[Collected data]
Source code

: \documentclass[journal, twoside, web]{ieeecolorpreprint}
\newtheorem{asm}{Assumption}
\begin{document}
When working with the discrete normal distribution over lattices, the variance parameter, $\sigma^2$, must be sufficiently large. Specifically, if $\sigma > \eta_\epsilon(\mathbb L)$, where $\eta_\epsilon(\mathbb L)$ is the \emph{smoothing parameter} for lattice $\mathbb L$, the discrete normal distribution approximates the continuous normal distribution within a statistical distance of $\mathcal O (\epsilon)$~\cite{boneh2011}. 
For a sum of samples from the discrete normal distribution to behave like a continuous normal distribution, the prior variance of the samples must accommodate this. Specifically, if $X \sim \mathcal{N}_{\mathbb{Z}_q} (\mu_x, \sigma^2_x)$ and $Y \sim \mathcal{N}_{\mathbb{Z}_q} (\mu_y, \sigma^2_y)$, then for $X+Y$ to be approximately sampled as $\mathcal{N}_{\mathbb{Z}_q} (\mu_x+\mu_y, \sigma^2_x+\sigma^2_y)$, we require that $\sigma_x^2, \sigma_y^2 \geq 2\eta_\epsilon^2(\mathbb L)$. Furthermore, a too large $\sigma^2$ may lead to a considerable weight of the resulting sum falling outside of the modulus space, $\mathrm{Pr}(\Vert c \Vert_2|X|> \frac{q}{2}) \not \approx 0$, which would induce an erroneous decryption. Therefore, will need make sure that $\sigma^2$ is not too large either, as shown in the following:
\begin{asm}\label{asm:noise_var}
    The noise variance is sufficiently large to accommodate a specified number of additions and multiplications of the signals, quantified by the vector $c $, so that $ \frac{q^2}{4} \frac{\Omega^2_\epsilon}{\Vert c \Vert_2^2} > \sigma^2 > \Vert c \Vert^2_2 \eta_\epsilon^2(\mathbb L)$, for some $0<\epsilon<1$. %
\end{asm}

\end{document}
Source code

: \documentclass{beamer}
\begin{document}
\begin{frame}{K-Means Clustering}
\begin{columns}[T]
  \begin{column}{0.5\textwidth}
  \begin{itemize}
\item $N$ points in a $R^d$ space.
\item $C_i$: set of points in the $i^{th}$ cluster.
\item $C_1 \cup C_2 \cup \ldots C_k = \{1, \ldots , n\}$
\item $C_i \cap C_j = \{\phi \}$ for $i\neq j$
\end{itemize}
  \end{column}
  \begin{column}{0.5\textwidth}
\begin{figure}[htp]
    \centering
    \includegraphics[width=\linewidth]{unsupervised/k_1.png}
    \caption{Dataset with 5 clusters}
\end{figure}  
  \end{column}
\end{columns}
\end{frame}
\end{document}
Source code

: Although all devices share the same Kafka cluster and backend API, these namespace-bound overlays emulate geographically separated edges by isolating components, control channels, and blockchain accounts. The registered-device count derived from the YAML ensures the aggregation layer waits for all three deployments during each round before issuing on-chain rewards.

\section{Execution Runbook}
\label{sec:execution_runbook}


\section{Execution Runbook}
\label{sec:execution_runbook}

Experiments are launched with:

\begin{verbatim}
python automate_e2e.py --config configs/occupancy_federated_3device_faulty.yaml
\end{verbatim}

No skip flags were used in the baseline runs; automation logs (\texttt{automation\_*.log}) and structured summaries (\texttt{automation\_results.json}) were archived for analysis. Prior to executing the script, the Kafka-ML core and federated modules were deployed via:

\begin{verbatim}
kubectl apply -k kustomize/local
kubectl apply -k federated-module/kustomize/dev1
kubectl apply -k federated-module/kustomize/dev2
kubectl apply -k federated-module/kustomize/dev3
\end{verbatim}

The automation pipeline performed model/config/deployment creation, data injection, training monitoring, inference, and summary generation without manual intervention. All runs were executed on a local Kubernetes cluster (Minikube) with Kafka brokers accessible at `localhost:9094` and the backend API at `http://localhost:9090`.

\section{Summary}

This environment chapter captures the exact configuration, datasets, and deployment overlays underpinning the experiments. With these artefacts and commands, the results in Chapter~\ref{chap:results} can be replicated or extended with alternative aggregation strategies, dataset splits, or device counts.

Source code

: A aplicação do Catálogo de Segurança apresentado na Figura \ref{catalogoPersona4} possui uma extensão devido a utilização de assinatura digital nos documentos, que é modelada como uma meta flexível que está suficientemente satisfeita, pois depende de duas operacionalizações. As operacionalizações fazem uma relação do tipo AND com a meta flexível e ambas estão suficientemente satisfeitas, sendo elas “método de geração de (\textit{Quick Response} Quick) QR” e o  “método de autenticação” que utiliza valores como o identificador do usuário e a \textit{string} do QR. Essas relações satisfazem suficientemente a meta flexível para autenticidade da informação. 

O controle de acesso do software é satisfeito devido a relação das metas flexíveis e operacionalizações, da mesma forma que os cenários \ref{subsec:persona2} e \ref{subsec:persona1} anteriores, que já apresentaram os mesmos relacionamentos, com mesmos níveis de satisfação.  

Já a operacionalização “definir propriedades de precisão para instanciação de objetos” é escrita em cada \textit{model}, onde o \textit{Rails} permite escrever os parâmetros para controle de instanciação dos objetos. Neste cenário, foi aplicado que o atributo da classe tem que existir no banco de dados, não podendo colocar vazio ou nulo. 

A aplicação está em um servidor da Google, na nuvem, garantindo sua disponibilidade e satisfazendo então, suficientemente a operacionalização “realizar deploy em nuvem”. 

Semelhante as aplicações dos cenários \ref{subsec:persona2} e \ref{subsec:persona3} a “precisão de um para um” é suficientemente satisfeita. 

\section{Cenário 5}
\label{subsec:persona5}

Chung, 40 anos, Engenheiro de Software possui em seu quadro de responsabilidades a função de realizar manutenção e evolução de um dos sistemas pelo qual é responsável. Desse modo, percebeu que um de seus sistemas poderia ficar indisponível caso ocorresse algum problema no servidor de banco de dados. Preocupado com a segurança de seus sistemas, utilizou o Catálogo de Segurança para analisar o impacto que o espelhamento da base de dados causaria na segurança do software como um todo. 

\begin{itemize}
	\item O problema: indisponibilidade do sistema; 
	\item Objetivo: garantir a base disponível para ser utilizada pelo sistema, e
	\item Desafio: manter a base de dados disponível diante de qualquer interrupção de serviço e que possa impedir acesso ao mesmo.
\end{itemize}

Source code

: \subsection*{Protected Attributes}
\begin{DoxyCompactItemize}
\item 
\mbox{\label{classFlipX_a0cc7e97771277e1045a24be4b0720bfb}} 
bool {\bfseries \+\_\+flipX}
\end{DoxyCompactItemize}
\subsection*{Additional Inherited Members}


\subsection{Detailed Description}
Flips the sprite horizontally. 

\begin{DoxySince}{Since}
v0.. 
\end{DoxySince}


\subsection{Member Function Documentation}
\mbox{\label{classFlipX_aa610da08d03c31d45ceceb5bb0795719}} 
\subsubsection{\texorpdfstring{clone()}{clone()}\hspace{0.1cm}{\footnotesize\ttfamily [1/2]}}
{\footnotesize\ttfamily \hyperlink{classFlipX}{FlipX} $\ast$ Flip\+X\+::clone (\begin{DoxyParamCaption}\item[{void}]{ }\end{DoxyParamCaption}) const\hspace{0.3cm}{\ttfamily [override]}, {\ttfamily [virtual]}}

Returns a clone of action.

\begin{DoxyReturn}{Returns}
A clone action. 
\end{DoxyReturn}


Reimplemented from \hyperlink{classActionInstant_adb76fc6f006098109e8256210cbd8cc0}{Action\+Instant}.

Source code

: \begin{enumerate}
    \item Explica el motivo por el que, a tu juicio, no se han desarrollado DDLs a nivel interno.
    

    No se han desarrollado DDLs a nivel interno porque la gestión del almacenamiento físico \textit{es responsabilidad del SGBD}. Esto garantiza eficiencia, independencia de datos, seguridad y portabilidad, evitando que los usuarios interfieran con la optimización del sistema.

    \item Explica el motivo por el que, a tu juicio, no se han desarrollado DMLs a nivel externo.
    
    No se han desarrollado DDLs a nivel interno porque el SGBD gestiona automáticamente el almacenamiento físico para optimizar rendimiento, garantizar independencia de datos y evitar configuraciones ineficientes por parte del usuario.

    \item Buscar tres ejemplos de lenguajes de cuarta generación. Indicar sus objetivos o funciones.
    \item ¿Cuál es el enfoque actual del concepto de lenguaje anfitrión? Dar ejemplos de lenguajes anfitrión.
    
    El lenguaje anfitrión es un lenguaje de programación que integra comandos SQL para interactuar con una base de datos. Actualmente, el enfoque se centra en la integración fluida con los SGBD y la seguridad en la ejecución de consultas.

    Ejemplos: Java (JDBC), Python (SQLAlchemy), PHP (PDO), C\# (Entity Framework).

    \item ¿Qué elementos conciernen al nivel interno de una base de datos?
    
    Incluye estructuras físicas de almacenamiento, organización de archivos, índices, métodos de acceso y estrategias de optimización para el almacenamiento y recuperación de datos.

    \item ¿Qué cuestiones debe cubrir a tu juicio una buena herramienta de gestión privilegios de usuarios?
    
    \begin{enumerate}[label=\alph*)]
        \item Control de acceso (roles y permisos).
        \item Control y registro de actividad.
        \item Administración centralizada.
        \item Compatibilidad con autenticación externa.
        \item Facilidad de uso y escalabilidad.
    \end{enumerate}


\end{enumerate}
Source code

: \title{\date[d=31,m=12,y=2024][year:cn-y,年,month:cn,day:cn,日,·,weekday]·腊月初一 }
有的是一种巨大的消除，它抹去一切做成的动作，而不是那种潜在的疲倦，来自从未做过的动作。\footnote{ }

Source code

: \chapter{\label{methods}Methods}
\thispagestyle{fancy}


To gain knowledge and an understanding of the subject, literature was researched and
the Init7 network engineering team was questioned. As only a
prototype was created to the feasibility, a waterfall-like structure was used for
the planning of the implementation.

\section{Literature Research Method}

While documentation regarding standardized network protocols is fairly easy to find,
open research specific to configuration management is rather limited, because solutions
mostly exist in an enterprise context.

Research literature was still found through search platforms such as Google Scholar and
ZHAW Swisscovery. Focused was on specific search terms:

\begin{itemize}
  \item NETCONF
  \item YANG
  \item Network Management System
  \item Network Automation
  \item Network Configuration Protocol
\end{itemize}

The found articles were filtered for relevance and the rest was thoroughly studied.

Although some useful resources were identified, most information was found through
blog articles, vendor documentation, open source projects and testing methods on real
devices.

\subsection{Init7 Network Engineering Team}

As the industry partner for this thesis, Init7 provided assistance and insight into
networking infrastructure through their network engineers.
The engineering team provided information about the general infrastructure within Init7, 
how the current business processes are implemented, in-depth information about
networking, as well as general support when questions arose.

— Task to complete —
Set down exactly the lines from the start of the records to the line with "When working with". Include that line, and add nothing more.

— Finished exercise —
Source code

: \documentclass[journal, twoside, web]{ieeecolorpreprint}
\newtheorem{asm}{Assumption}
\begin{document}
When working with the discrete normal distribution over lattices, the variance parameter, $\sigma^2$, must be sufficiently large. Specifically, if $\sigma > \eta_\epsilon(\mathbb L)$, where $\eta_\epsilon(\mathbb L)$ is the \emph{smoothing parameter} for lattice $\mathbb L$, the discrete normal distribution approximates the continuous normal distribution within a statistical distance of $\mathcal O (\epsilon)$~\cite{boneh2011}. 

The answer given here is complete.